▸ Working data
========================================
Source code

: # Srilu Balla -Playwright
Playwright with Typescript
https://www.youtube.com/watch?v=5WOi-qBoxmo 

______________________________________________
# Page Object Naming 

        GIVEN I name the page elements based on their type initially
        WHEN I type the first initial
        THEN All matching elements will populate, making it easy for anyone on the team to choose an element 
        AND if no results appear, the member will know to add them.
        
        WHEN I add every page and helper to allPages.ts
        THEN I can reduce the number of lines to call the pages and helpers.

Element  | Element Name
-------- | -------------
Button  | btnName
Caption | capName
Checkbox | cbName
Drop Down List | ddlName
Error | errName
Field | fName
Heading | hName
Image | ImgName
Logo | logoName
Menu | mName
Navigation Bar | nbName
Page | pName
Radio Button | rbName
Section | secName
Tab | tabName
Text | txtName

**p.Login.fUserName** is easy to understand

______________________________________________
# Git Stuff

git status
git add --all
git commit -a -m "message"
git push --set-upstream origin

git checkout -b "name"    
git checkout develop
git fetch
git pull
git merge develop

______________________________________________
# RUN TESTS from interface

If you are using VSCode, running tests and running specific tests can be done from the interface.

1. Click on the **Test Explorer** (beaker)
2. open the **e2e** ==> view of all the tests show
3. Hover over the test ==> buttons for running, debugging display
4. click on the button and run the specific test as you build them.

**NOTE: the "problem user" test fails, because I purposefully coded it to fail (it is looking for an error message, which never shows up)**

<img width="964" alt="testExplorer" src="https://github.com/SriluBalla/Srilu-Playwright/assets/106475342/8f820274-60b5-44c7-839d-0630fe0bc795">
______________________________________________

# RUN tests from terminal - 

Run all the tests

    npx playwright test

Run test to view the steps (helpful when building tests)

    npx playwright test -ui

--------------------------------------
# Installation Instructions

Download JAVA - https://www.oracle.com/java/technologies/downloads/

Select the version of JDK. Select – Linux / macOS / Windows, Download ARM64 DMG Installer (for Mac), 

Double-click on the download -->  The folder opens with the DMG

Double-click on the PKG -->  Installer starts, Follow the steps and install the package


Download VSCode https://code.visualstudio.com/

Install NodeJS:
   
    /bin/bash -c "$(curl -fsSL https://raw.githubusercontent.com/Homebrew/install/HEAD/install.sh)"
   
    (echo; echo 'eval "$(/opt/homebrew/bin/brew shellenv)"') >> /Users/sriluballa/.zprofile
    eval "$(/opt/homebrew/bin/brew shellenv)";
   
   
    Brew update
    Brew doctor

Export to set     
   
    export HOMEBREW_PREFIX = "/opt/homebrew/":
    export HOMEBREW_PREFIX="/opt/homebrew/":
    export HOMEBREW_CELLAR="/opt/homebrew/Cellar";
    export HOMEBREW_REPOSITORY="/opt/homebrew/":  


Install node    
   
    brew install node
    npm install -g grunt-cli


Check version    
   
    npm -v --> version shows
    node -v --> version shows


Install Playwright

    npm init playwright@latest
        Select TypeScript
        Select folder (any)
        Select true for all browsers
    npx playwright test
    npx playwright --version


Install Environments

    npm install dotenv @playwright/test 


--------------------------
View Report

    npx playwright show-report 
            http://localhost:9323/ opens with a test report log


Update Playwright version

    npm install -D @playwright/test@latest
========================================
▸ What is expected
Every record above is to be written out exactly.

▸ Completed exercise
Source code

: # Srilu Balla -Playwright
Playwright with Typescript
https://www.youtube.com/watch?v=5WOi-qBoxmo 

______________________________________________
# Page Object Naming 

        GIVEN I name the page elements based on their type initially
        WHEN I type the first initial
        THEN All matching elements will populate, making it easy for anyone on the team to choose an element 
        AND if no results appear, the member will know to add them.
        
        WHEN I add every page and helper to allPages.ts
        THEN I can reduce the number of lines to call the pages and helpers.

Element  | Element Name
-------- | -------------
Button  | btnName
Caption | capName
Checkbox | cbName
Drop Down List | ddlName
Error | errName
Field | fName
Heading | hName
Image | ImgName
Logo | logoName
Menu | mName
Navigation Bar | nbName
Page | pName
Radio Button | rbName
Section | secName
Tab | tabName
Text | txtName

**p.Login.fUserName** is easy to understand

______________________________________________
# Git Stuff

git status
git add --all
git commit -a -m "message"
git push --set-upstream origin

git checkout -b "name"    
git checkout develop
git fetch
git pull
git merge develop

______________________________________________
# RUN TESTS from interface

If you are using VSCode, running tests and running specific tests can be done from the interface.

1. Click on the **Test Explorer** (beaker)
2. open the **e2e** ==> view of all the tests show
3. Hover over the test ==> buttons for running, debugging display
4. click on the button and run the specific test as you build them.

**NOTE: the "problem user" test fails, because I purposefully coded it to fail (it is looking for an error message, which never shows up)**

<img width="964" alt="testExplorer" src="https://github.com/SriluBalla/Srilu-Playwright/assets/106475342/8f820274-60b5-44c7-839d-0630fe0bc795">
______________________________________________

# RUN tests from terminal - 

Run all the tests

    npx playwright test

Run test to view the steps (helpful when building tests)

    npx playwright test -ui

--------------------------------------
# Installation Instructions

Download JAVA - https://www.oracle.com/java/technologies/downloads/

Select the version of JDK. Select – Linux / macOS / Windows, Download ARM64 DMG Installer (for Mac), 

Double-click on the download -->  The folder opens with the DMG

Double-click on the PKG -->  Installer starts, Follow the steps and install the package


Download VSCode https://code.visualstudio.com/

Install NodeJS:
   
    /bin/bash -c "$(curl -fsSL https://raw.githubusercontent.com/Homebrew/install/HEAD/install.sh)"
   
    (echo; echo 'eval "$(/opt/homebrew/bin/brew shellenv)"') >> /Users/sriluballa/.zprofile
    eval "$(/opt/homebrew/bin/brew shellenv)";
   
   
    Brew update
    Brew doctor

Export to set     
   
    export HOMEBREW_PREFIX = "/opt/homebrew/":
    export HOMEBREW_PREFIX="/opt/homebrew/":
    export HOMEBREW_CELLAR="/opt/homebrew/Cellar";
    export HOMEBREW_REPOSITORY="/opt/homebrew/":  


Install node    
   
    brew install node
    npm install -g grunt-cli


Check version    
   
    npm -v --> version shows
    node -v --> version shows


Install Playwright

    npm init playwright@latest
        Select TypeScript
        Select folder (any)
        Select true for all browsers
    npx playwright test
    npx playwright --version


Install Environments

    npm install dotenv @playwright/test 


--------------------------
View Report

    npx playwright show-report 
            http://localhost:9323/ opens with a test report log


Update Playwright version

    npm install -D @playwright/test@latest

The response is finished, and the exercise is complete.